RECORDS FOR THE TASK section start

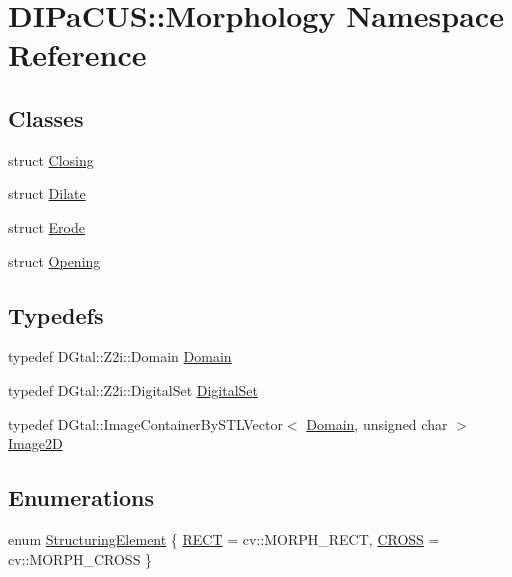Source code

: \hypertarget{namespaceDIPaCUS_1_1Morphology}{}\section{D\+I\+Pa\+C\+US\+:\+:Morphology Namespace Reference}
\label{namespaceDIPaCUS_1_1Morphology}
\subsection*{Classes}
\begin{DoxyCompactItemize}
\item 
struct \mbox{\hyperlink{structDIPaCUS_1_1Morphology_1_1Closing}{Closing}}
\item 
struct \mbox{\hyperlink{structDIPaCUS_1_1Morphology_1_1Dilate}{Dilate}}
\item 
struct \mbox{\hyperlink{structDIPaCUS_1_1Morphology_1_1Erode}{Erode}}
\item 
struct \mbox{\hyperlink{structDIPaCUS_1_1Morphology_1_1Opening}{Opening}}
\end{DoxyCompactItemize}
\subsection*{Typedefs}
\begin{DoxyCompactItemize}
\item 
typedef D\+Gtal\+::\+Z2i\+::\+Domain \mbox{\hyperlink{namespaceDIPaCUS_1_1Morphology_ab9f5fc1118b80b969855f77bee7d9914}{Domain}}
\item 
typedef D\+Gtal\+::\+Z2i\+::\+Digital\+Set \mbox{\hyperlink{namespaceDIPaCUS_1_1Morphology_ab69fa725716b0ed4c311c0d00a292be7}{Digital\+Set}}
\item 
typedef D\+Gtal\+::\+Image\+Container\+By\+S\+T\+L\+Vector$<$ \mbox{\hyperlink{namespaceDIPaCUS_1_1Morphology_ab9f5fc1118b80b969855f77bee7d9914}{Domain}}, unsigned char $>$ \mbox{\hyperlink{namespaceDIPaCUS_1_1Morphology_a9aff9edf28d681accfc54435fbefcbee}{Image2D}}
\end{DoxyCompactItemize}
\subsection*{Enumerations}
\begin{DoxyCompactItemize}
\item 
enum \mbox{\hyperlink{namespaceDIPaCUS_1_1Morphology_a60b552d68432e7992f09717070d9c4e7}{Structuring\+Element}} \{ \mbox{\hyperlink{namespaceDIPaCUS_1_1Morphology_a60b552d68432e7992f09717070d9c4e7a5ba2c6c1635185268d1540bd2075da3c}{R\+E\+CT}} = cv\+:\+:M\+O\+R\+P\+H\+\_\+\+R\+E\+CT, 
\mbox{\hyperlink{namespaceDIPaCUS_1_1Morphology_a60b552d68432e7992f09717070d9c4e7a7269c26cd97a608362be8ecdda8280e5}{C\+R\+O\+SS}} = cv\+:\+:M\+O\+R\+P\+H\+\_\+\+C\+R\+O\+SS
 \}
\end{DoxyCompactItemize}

RECORDS FOR THE TASK section end
RECORDS FOR THE TASK section start

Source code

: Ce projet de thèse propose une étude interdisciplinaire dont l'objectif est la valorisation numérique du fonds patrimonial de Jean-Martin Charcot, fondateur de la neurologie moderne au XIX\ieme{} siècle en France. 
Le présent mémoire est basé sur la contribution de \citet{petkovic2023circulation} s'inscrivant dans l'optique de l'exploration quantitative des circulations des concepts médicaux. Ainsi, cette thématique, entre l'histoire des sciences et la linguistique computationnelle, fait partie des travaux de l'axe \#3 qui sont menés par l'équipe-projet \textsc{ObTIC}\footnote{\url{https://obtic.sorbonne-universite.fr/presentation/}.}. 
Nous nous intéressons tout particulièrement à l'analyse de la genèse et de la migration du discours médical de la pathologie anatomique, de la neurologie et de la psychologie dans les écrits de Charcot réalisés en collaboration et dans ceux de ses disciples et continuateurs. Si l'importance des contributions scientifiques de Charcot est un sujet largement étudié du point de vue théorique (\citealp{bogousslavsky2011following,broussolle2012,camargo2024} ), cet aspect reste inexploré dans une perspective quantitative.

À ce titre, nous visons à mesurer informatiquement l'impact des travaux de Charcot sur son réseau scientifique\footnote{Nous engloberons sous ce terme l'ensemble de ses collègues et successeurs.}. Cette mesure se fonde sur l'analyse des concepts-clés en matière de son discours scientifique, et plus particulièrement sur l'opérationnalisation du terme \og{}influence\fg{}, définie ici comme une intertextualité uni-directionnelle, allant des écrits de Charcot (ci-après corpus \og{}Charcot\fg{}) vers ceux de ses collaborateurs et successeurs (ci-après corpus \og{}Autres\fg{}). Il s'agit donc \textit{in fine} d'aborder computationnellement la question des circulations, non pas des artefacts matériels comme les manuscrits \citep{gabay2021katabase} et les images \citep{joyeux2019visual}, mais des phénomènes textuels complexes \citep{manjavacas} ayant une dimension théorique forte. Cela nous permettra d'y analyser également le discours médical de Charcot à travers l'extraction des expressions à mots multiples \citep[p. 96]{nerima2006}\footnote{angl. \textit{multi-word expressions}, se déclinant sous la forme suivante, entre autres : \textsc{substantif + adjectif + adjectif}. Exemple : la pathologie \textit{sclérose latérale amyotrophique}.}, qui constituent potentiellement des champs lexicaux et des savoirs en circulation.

RECORDS FOR THE TASK section end

When a line in the records contains the string "entre", it counts; state how many lines count, with no other words.

2